За спину я смотрел. Но на всякий случай я еще глянул. Ничего нового не увидел — почти отвесные скалы, уходящие в голубую бесконечность неба. Красивые скалы, если отвлечься от всего остального…
Если бы не противник, мы бы, конечно, перевалили их на антигравах, но в нашей ситуации — нечего даже пытаться. Пока будем подниматься, дальнобойная артиллерия танков перещелкает нас на этой стене, как патентованная, самонаводящаяся мухобойка…
— И чего я там должен увидеть? — спросил я.

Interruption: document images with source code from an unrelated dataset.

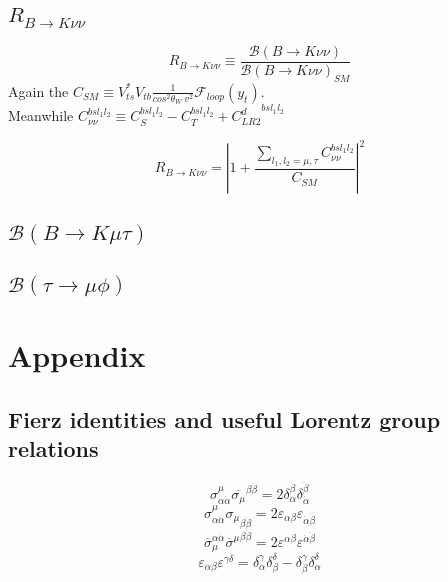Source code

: \documentclass{article}
\begin{document}
\subsection{$R_{B\rightarrow K \nu \nu}$}
\[
R_{B\rightarrow K \nu \nu} \equiv \frac{\mathcal{B}(B\rightarrow K \nu \nu)}{\mathcal{B}(B\rightarrow K \nu \nu)_{SM}}
\]
Again the $C_{SM} \equiv V_{ts}^* V_{tb} \frac{1}{cos^2 \theta_W \ v^2} \mathcal{F}_{loop}(y_t)$.\\
Meanwhile $C_{\nu \nu}^{bs l_1 l_2} \equiv C_S^{bsl_1 l_2} - C_T^{bsl_1 l_2} + {C_{LR2}^d}^{bsl_1 l_2}$

\[
R_{B\rightarrow K \nu \nu} =  |1+ \frac{\sum_{l_1, l_2 = \mu , \tau} C_{\nu \nu}^{bsl_1 l_2}}{C_{SM}}|^2
\]

\subsection{$\mathcal{B}(B \rightarrow K \mu \tau)$}
\subsection{$\mathcal{B}(\tau \rightarrow \mu \phi)$}




\section{Appendix}
\subsection{Fierz identities and useful Lorentz group relations}
\[
\sigma_{\alpha \dot{\alpha}}^\mu \overline{\sigma_\mu}^{\beta \dot{\beta}}= 2\delta^\beta_\alpha \delta^{\dot{\beta}}_{\dot{\alpha}}
\]
\[
\sigma_{\alpha \dot{\alpha}}^\mu {\sigma_{\mu}}_{\beta \dot{\beta}}= 2 \varepsilon_{\alpha \beta} \varepsilon_{\dot{\alpha} \dot{\beta}} 
\]
\[
\overline{\sigma}_\mu^{\alpha \dot{\alpha}} {\overline{\sigma}^{\mu}}^{\beta \dot{\beta}}= 2 \varepsilon^{\alpha \beta} \varepsilon^{\dot{\alpha} \dot{\beta}} 
\]
\[
\varepsilon_{\alpha \beta} \varepsilon^{\gamma \delta} = \delta_\alpha^\gamma \delta_\beta^\delta - \delta_\beta^\gamma \delta_\alpha^\delta
\]
\end{document}
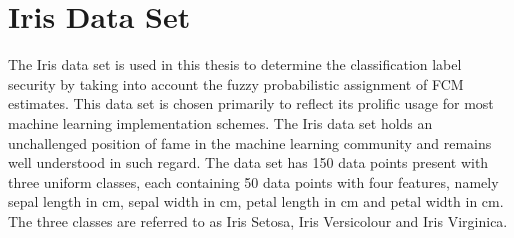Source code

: \section{Iris Data Set}
The Iris data set\cite{fisher1936use} is used in this thesis to determine the classification label security by taking into account the fuzzy probabilistic assignment of FCM estimates. This data set is chosen primarily to reflect its prolific usage for most machine learning implementation schemes. The Iris data set holds an unchallenged position of fame in the machine learning community and remains well understood in such regard. The data set has 150 data points present with three uniform classes, each containing 50 data points with four features, namely sepal length in cm, sepal width in cm, petal length in cm and petal width in cm. The three classes are referred to as Iris Setosa, Iris Versicolour and Iris Virginica.




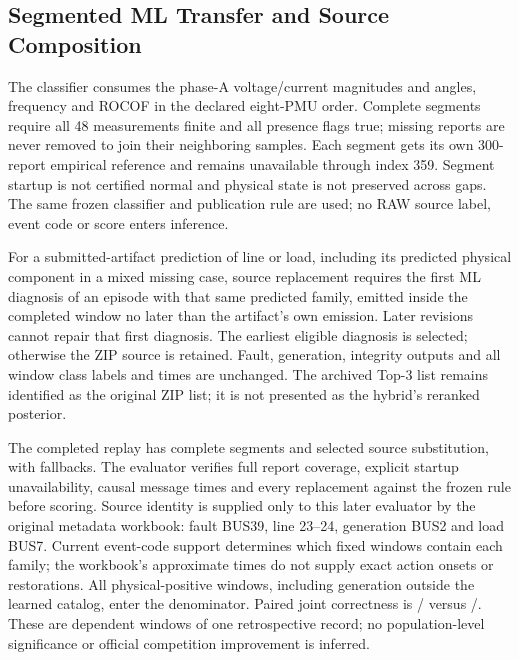 \subsection{Segmented ML Transfer and Source Composition}
The classifier consumes the phase-A voltage/current magnitudes and angles,
frequency and ROCOF in the declared eight-PMU order. Complete segments
require all 48 measurements finite and all presence flags true; missing
reports are never removed to join their neighboring samples. Each segment
gets its own 300-report empirical reference and remains unavailable through
index 359. Segment startup is not certified normal and physical state is
not preserved across gaps. The same frozen classifier and publication rule
are used; no RAW source label, event code or score enters inference.

For a submitted-artifact prediction of line or load, including its predicted
physical component in a mixed missing case, source replacement requires the
first ML diagnosis of an episode with that same predicted family, emitted
inside the completed window no later than the artifact's own emission.
Later revisions cannot repair that first diagnosis. The earliest eligible
diagnosis is selected; otherwise the ZIP source is retained. Fault,
generation, integrity outputs and all window class labels and times are
unchanged. The archived Top-3 list remains identified as the original ZIP
list; it is not presented as the hybrid's reranked posterior.

The completed replay has \RawHybridSegments{} complete segments and
\RawHybridRoutes{} selected source substitution, with
\RawHybridFallbacks{} fallbacks. The evaluator verifies full report
coverage, explicit startup unavailability, causal message times and every
replacement against the frozen rule before scoring. Source identity is
supplied only to this later evaluator by the original metadata workbook:
fault BUS39, line 23--24, generation BUS2 and load BUS7. Current event-code
support determines which fixed windows contain each family; the workbook's
approximate times do not supply exact action onsets or restorations.
All physical-positive windows, including generation outside the learned
catalog, enter the denominator. Paired joint correctness is
\RawZIPJoint{}/\RawZIPTotal{} versus
\RawHybridJoint{}/\RawHybridTotal{}. These are dependent windows of one
retrospective record; no population-level significance or official
competition improvement is inferred.
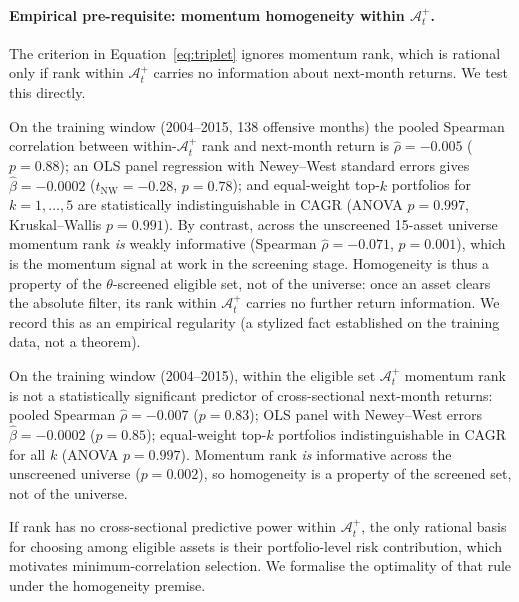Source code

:\paragraph{Empirical pre-requisite: momentum homogeneity within $\mathcal{A}_t^+$.}
The criterion in Equation~\eqref{eq:triplet} ignores momentum rank, which is
rational only if rank within $\mathcal{A}_t^+$ carries no information about
next-month returns. We test this directly.

On the training window (2004--2015, 138 offensive months) the pooled
Spearman correlation between within-$\mathcal{A}_t^+$ rank and next-month return is
$\hat{\rho} = -0.005$ ($p = 0.88$); an OLS panel regression with Newey--West
standard errors gives $\hat{\beta} = -0.0002$ ($t_{\mathrm{NW}} = -0.28$,
$p = 0.78$); and equal-weight top-$k$ portfolios for $k = 1,\ldots,5$ are
statistically indistinguishable in CAGR (ANOVA $p = 0.997$, Kruskal--Wallis
$p = 0.991$). By contrast, across the unscreened 15-asset universe momentum
rank \emph{is} weakly informative (Spearman $\hat{\rho} = -0.071$, $p = 0.001$),
which is the momentum signal at work in the screening stage.
Homogeneity is thus a property of the $\theta$-screened eligible set, not of the
universe: once an asset clears the absolute filter, its rank within
$\mathcal{A}_t^+$ carries no further return information. We record this as an
empirical regularity (a stylized fact established on the training data, not a
theorem).

\begin{lemma}
\label{lem:homogeneity}
On the training window (2004--2015), within the eligible set
$\mathcal{A}_t^+$ momentum rank is not a statistically significant predictor of
cross-sectional next-month returns: pooled Spearman $\hat{\rho} = -0.007$
($p = 0.83$); OLS panel with Newey--West errors $\hat{\beta} = -0.0002$
($p = 0.85$); equal-weight top-$k$ portfolios indistinguishable in CAGR for all
$k$ (ANOVA $p = 0.997$). Momentum rank \emph{is} informative across the unscreened
universe ($p = 0.002$), so homogeneity is a property of the screened set, not of
the universe.
\end{lemma}

If rank has no cross-sectional predictive power within $\mathcal{A}_t^+$, the only
rational basis for choosing among eligible assets is their portfolio-level risk
contribution, which motivates minimum-correlation selection. We formalise the
optimality of that rule under the homogeneity premise.

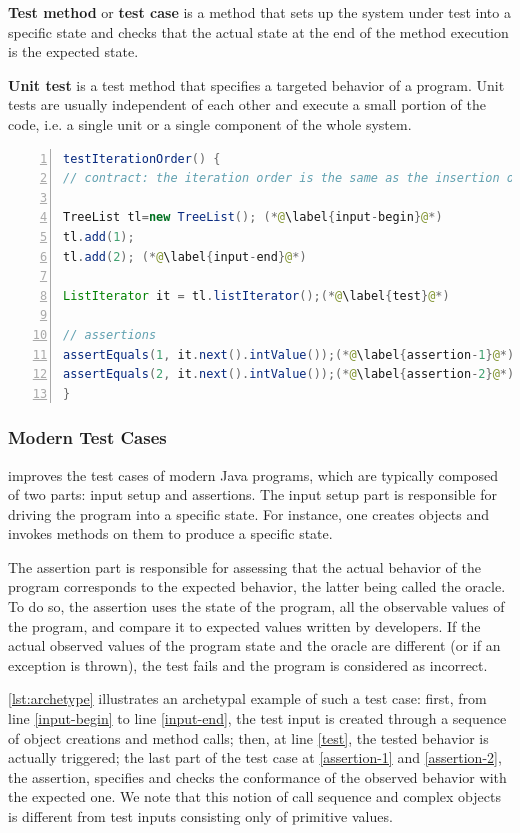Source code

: \textbf{Test method} or \textbf{test case} is a method that sets up the system under test into a specific state and checks that the actual state at the end of the method execution is the expected state.

\textbf{Unit test} is a test method that specifies a targeted behavior of a program. Unit tests are usually independent of each other and execute a small portion of the code, i.e. a single unit or a single component of the whole system.


\begin{lstlisting}[caption={An example of an object-oriented test case  (inspired from Apache Commons Collections)},label=lst:archetype,float,language=java,numbers=left] 
testIterationOrder() {
// contract: the iteration order is the same as the insertion order

TreeList tl=new TreeList(); (*@\label{input-begin}@*)
tl.add(1);
tl.add(2); (*@\label{input-end}@*)

ListIterator it = tl.listIterator();(*@\label{test}@*)

// assertions
assertEquals(1, it.next().intValue());(*@\label{assertion-1}@*)
assertEquals(2, it.next().intValue());(*@\label{assertion-2}@*)
}
\end{lstlisting}

\subsubsection{Modern Test Cases}
\label{subsec:test-case-explanation}

\dspot improves the test cases of modern Java programs, which are typically composed of two parts: input setup and assertions. 
The input setup part is responsible for driving the program into a specific state.
For instance, one creates objects and invokes methods on them to produce a specific state.

The assertion part is responsible for assessing that the actual behavior of the program corresponds to the expected behavior, the latter being called the oracle.
To do so, the assertion uses the state of the program, \ie all the observable values of the program, and compare it to expected values written by developers.
If the actual observed values of the program state and the oracle are different (or if an exception is thrown), the test fails and the program is considered as incorrect.

\autoref{lst:archetype} illustrates an archetypal example of such a test case: 
first, from line \autoref{input-begin} to line \autoref{input-end}, the test input is created through a sequence of object creations and method calls; 
then, at line \autoref{test}, the tested behavior is actually triggered; 
the last part of the test case at \autoref{assertion-1} and \autoref{assertion-2}, the assertion, specifies and checks the conformance of the observed behavior with the expected one.
We note that this notion of call sequence and complex objects is different from test inputs consisting only of primitive values.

— Глянь на одиннадцать часов, видишь, за двумя зубцами, что-то вроде пещеры…
Пещеру эту я уже видел. Отметил. Думал. Действительно — или пещера, или очень глубокая ниша. Сканер не брал глубоко через слой камня, но то, что он нащупывал, уходило достаточно глубоко. Скорее — пещера, просто ниша, образовавшаяся под воздействием эрозии, не уходила бы так круто вниз… От нас до нее — чуть меньше километра… И пять тяжелых танковых орудий, а в точности их наводчиков все уже убедились…
Нет, не успеть, я уже думал об этом.
— Пещера есть, это точно. Только не доберемся мы до нее… — протянул кто-то, словно подтверждая мои невысказанные мысли.
— А если контратаковать? — азартно предложила Щука. — Три-четыре человека имитируют контратаку, остальные — уходят под шумок!
— Нет, не получится, — я покачал головой.
— Точно! Танкисты сначала размажут в соплю нашу гребаную контратаку, а потом снимут тех, кто ломанется в пещеру, — подтвердил Рваный. — Пять тяжелых стволов — не шутка!
— А если попробовать? Что, есть другие предложения?
— А если бы у бабушки были яйца, какое бы у нее было отчество? — не сдавался Рваный. — Здесь, по крайней мере, у нас позиция, пока казачки до нас доберутся, мы еще многих положим.
— Положим, как же… — проворчал кто-то.
Подтащат казачки ракетную установку, и кто кого потом положит ниже уровня рельефа…
Я понимал, что вся эта наша развернутая дискуссия выглядит уж слишком парламентарно, не по-военному. Конечно, есть такие моменты, когда решение должны принимать все вместе, и каждый командир просто обязан определить момент, когда необходимо отпустить вожжи. Но, по сути, все они поглядывали на меня, я это чувствовал. Слово командира всегда решающее, на том стоим, стояли и стоять будем вместе со всеми вооруженными силами…
Я тоже колебался. Смотрел на темный провал пещеры, переводил взгляд на танки… Если бы да кабы, во рту росли грибы… Нет, все равно не успеть, и так и этак… Хотя деваться больше все равно некуда, в чем-то Щука права, смелость, как говорится, города берет… Правда, не насовсем и с большими потерями…
И как раз в этот момент случилось чудо, маленькое чудо, какие иногда случаются на войне! Редко, но случаются!
— Тигр-1, Тигр-1, я — Леопард-1, как слышишь, прием?! — раздался в наушниках голос Пестрого.
— Леопард, слышу тебя, слышу тебя хорошо! — радостно откликнулся я. — Ты где?
— Здесь я, неподалеку. Со мной — четверо, отрываться пришлось по-тяжелому! — доложил Пестрый. — Вас вижу. Вы что там — загорать устроились?
— Ага, припухаем, — согласился я. — Ждем, когда совсем распухнем.
— Да вижу, вижу… Помощь нужна?
— Как там у тебя позиция?
— Нормальная позиция. Хорошая! Могу уйти в горы в любой момент. Здесь у меня скалы ниже, и ущелье ветвистое — можно смыться.
Так, это уже кое-что, соображал я. Пожалуй, это гораздо больше, чем кое-что…
— Леопард, у тебя ракеты для «рэксов» есть?
— Найдем маленько. Осталось… да, осталось двенадцать штук, — доложил Пестрый.
Молодец он все-таки! И людей увел, и даже ракеты остались!
— Тогда действительно сможешь помочь, — сказал я. — Ты вот что — ударишь по танкам, нашумишь, отвлечешь их на себя и сразу уходи в горы. Сразу — понял?! В бой не ввязывайся, никаких реальных атак, только имитация — понял?!
— Понял тебя, Тигр-1!
— Хорошо. Ударил, отвлек и делай ноги!
— Понятно. А ты куда? — спросил он.
— Да есть тут одна задумка. Попробуем под землей прорваться.
— Не понял тебя, командир?! — удивился Пестрый.
— Не важно… Главное — нас не жди, уходи сразу, курс — на точку возврата. Если повезет, там и встретимся… Всё, поехали, начинаем ровно через три минуты по бортовым хронометрам!